- **Task item**
Begin at the line with "ONBOOT=no 代表关闭网卡" and write out every line after it, exactly, through the last line below, adding nothing.

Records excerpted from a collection
□ □ □ □ □ □ □
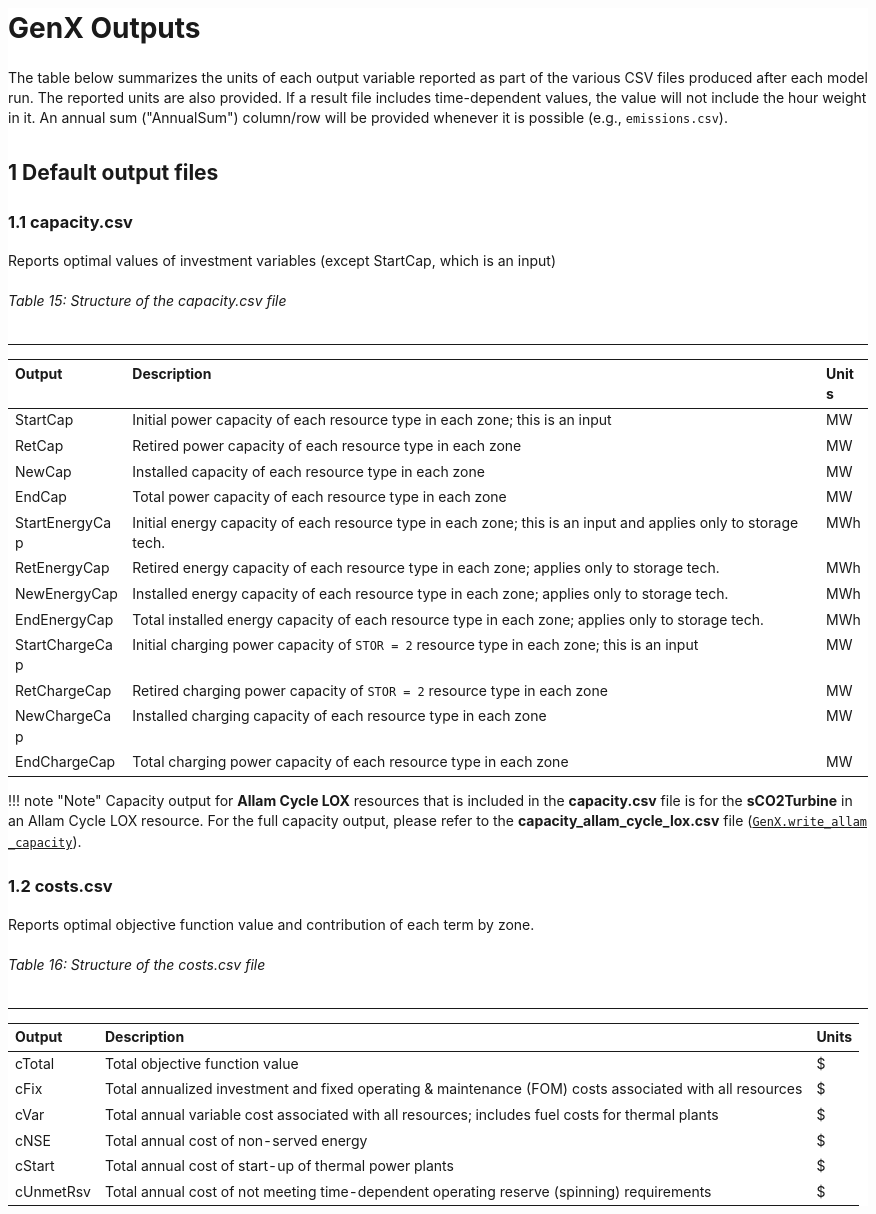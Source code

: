 # GenX Outputs

The table below summarizes the units of each output variable reported as part of the various CSV files produced after each model run. The reported units are also provided. If a result file includes time-dependent values, the value will not include the hour weight in it. An annual sum ("AnnualSum") column/row will be provided whenever it is possible (e.g., `emissions.csv`).

## 1 Default output files

### 1.1 capacity.csv

Reports optimal values of investment variables (except StartCap, which is an input)

###### Table 15: Structure of the capacity.csv file
---
|**Output** |**Description** |**Units** |
| :------------ | :-----------|:-----------|
| StartCap |Initial power capacity of each resource type in each zone; this is an input |MW |
| RetCap |Retired power capacity of each resource type in each zone |MW |
| NewCap |Installed capacity of each resource type in each zone |MW|
| EndCap| Total power capacity of each resource type in each zone |MW |
| StartEnergyCap |Initial energy capacity of each resource type in each zone; this is an input and applies only to storage tech.| MWh |
| RetEnergyCap |Retired energy capacity of each resource type in each zone; applies only to storage tech. |MWh |
| NewEnergyCap| Installed energy capacity of each resource type in each zone; applies only to storage tech. |MWh |
| EndEnergyCap |Total installed energy capacity of each resource type in each zone; applies only to storage tech. |MWh |
| StartChargeCap| Initial charging power capacity of `STOR = 2` resource type in each zone; this is an input |MW |
| RetChargeCap |Retired charging power capacity of `STOR = 2` resource type in each zone |MW |
| NewChargeCap |Installed charging capacity of each resource type in each zone |MW |
| EndChargeCap |Total charging power capacity of each resource type in each zone |MW|

!!! note "Note"
    Capacity output for **Allam Cycle LOX** resources that is included in the **capacity.csv** file is for the **sCO2Turbine** in an Allam Cycle LOX resource.
    For the full capacity output, please refer to the **capacity\_allam\_cycle\_lox.csv** file ([`GenX.write_allam_capacity`](@ref)).

### 1.2 costs.csv

Reports optimal objective function value and contribution of each term by zone.

###### Table 16: Structure of the costs.csv file
---
|**Output** |**Description** |**Units** |
| :------------ | :-----------|:-----------|
| cTotal |Total objective function value |$ |
| cFix |Total annualized investment and fixed operating & maintenance (FOM) costs associated with all resources |$ |
| cVar |Total annual variable cost associated with all resources; includes fuel costs for thermal plants |$|
| cNSE |Total annual cost of non-served energy |$|
| cStart |Total annual cost of start-up of thermal power plants| $|
| cUnmetRsv |Total annual cost of not meeting time-dependent operating reserve (spinning) requirements |$ |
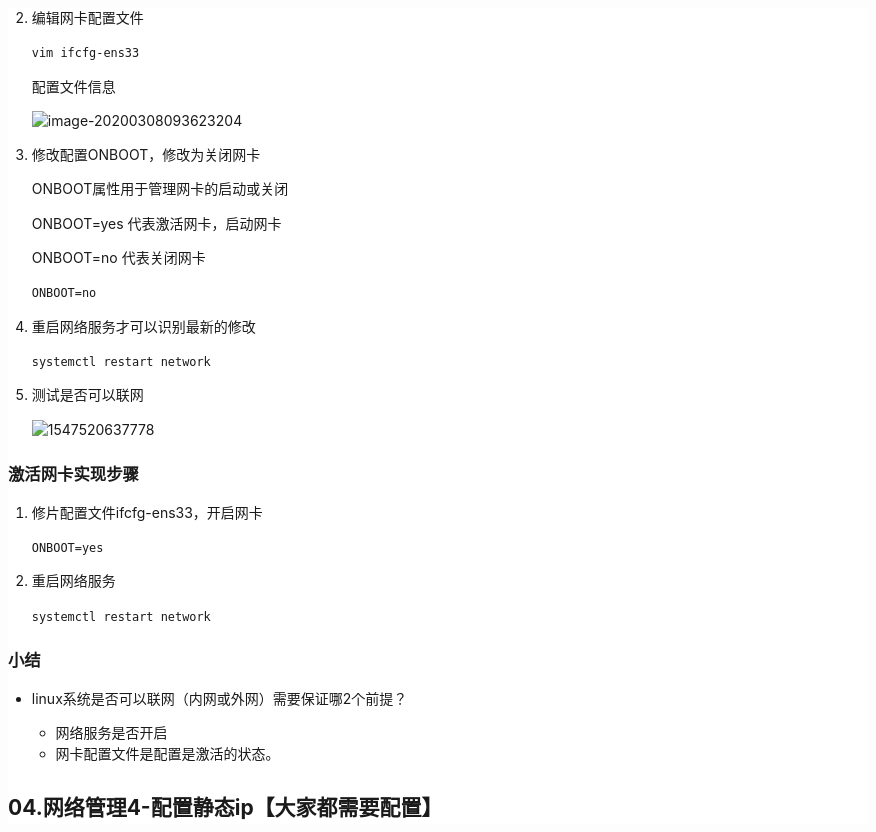2. 编辑网卡配置文件

   ```shell
   vim ifcfg-ens33
   ```

   配置文件信息

   ![image-20200308093623204](linux高级.assets/image-20200308093623204.png)

3. 修改配置ONBOOT，修改为关闭网卡

   ONBOOT属性用于管理网卡的启动或关闭

   ONBOOT=yes 代表激活网卡，启动网卡

   ONBOOT=no 代表关闭网卡

   ```properties
   ONBOOT=no
   ```

4. 重启网络服务才可以识别最新的修改

   ```
   systemctl restart network
   ```

   

5. 测试是否可以联网

   ![1547520637778](linux高级.assets/1547520637778.png)&nbsp;

### 激活网卡实现步骤

 1. 修片配置文件ifcfg-ens33，开启网卡

    ```
    ONBOOT=yes
    ```

2. 重启网络服务

   ```shell
   systemctl restart network
   ```

   

### 小结

* linux系统是否可以联网（内网或外网）需要保证哪2个前提？

  * 网络服务是否开启
  * 网卡配置文件是配置是激活的状态。

  



## 04.网络管理4-配置静态ip【大家都需要配置】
□ □ □ □ □ □ □
- **Completed exercise**
   ONBOOT=no 代表关闭网卡

   ```properties
   ONBOOT=no
   ```

4. 重启网络服务才可以识别最新的修改

   ```
   systemctl restart network
   ```

   

5. 测试是否可以联网

   ![1547520637778](linux高级.assets/1547520637778.png)&nbsp;

### 激活网卡实现步骤

 1. 修片配置文件ifcfg-ens33，开启网卡

    ```
    ONBOOT=yes
    ```

2. 重启网络服务

   ```shell
   systemctl restart network
   ```

   

### 小结

* linux系统是否可以联网（内网或外网）需要保证哪2个前提？

  * 网络服务是否开启
  * 网卡配置文件是配置是激活的状态。

  



## 04.网络管理4-配置静态ip【大家都需要配置】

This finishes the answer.